# Problem:
Look at each line of the records and count those with "also" in them. Please answer with the count alone.
---+---
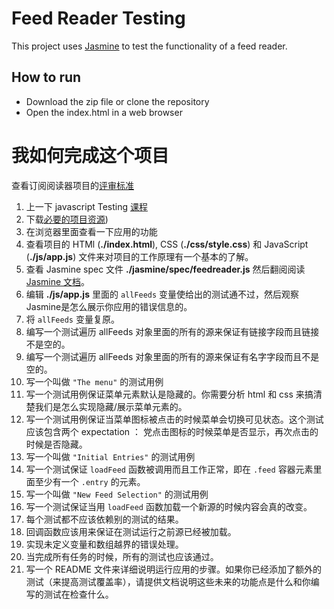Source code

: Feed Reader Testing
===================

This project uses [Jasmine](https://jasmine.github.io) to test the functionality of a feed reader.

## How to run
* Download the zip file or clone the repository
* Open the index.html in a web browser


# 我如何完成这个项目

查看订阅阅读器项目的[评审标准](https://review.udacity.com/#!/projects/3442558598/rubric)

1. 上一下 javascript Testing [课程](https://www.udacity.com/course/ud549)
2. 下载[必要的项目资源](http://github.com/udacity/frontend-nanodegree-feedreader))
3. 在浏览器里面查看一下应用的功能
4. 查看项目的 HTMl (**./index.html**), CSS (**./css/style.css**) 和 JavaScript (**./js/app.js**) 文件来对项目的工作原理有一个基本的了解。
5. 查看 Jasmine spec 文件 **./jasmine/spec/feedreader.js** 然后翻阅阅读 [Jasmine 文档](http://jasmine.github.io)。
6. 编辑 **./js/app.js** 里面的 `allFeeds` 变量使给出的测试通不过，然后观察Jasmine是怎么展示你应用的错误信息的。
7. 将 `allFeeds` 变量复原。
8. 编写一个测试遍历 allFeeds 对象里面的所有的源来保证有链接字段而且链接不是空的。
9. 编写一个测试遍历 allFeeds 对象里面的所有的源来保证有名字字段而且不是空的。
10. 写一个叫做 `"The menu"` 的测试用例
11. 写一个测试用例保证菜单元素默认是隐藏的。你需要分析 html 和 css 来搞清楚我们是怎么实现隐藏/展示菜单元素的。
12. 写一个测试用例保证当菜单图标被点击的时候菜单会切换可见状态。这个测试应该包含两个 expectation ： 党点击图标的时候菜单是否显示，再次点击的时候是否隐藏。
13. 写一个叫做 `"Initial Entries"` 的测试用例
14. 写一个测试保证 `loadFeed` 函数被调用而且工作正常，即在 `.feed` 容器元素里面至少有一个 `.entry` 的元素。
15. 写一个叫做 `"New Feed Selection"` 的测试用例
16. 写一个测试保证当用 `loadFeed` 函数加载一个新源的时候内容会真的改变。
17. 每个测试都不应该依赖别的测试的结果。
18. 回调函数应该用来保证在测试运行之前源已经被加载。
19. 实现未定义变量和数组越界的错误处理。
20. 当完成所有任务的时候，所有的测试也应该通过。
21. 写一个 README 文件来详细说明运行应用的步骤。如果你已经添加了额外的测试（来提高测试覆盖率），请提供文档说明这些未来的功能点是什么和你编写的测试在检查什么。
---+---
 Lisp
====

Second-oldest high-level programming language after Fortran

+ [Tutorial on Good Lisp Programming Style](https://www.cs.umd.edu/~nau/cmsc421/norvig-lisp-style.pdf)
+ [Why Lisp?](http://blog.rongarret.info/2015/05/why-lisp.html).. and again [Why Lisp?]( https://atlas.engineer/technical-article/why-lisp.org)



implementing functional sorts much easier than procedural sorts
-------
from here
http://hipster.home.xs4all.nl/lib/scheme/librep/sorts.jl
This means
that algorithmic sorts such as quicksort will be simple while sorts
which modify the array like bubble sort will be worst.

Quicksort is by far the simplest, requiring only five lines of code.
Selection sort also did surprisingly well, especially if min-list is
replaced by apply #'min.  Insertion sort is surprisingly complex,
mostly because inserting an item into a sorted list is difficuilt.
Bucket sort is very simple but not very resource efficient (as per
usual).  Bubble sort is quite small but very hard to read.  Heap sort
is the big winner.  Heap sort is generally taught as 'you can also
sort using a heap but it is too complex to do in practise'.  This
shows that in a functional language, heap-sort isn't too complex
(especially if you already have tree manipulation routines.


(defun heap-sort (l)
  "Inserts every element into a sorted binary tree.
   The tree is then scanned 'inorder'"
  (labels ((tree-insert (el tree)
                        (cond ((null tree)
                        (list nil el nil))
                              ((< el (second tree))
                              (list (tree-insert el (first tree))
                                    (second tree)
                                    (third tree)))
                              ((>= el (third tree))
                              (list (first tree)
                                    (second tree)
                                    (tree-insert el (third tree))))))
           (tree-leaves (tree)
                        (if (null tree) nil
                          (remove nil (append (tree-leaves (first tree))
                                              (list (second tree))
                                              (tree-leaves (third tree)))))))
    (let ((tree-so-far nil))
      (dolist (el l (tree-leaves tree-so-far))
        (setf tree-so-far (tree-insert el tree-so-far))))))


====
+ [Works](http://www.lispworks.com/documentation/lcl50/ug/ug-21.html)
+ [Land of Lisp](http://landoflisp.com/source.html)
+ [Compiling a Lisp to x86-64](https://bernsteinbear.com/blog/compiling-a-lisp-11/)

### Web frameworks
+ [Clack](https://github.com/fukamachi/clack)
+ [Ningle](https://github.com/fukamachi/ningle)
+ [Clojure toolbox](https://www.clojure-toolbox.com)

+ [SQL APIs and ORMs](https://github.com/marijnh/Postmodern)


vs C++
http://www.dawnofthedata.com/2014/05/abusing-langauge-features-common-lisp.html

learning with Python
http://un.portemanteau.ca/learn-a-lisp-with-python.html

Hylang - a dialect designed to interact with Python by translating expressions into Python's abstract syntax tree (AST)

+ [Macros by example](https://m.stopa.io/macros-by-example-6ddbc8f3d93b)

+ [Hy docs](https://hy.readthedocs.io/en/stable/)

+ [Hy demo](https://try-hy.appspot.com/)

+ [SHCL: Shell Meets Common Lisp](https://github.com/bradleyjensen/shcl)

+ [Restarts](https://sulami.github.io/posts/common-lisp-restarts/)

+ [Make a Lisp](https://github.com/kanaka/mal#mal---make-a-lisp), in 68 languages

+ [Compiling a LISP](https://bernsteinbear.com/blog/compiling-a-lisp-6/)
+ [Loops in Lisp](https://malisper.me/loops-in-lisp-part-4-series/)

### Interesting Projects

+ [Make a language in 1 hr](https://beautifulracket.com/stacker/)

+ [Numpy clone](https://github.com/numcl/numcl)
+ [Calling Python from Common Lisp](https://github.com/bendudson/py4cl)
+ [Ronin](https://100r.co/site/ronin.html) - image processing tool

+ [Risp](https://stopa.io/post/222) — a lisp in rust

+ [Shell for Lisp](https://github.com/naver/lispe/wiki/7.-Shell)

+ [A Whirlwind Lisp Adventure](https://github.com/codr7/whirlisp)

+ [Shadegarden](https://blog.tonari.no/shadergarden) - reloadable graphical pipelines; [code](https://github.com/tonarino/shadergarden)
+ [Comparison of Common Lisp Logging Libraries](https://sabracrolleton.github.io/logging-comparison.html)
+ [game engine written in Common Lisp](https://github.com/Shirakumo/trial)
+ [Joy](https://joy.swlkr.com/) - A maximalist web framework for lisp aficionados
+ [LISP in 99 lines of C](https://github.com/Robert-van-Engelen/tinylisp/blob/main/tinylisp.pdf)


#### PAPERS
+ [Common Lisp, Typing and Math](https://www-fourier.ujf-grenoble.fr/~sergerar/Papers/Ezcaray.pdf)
---+---
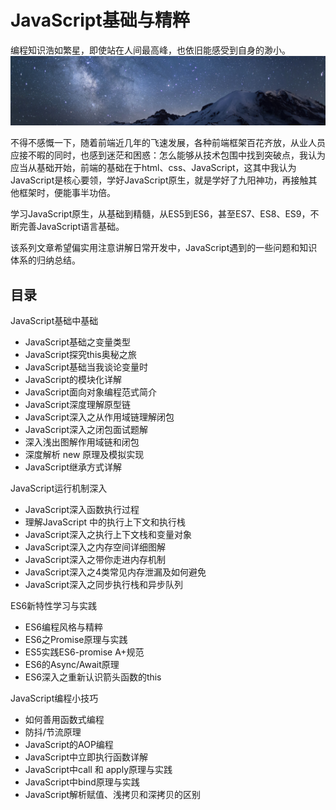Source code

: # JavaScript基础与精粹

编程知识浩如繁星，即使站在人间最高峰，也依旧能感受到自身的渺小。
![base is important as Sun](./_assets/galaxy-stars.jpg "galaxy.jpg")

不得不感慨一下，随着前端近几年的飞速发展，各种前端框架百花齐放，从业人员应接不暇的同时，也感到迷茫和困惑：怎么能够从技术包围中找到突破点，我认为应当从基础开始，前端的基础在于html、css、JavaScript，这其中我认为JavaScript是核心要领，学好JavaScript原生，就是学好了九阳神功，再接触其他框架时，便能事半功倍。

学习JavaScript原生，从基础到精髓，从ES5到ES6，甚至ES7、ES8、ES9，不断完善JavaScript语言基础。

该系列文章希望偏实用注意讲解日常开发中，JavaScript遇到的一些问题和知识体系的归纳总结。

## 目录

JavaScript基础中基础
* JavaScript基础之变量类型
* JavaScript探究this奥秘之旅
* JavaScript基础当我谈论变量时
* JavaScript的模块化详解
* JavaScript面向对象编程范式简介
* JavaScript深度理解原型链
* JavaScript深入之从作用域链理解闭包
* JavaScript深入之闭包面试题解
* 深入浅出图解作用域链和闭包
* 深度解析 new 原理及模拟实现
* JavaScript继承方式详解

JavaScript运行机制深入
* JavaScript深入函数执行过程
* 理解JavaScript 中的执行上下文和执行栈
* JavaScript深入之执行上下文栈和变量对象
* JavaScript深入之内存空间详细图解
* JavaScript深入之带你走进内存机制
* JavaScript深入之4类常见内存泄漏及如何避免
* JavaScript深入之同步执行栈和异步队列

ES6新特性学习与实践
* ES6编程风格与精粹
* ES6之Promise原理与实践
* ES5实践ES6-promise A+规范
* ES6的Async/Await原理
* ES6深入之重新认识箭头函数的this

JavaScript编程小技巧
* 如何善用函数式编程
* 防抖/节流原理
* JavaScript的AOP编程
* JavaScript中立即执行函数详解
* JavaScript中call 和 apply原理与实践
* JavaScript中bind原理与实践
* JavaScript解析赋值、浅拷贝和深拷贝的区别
---+---
# Exercise output:
2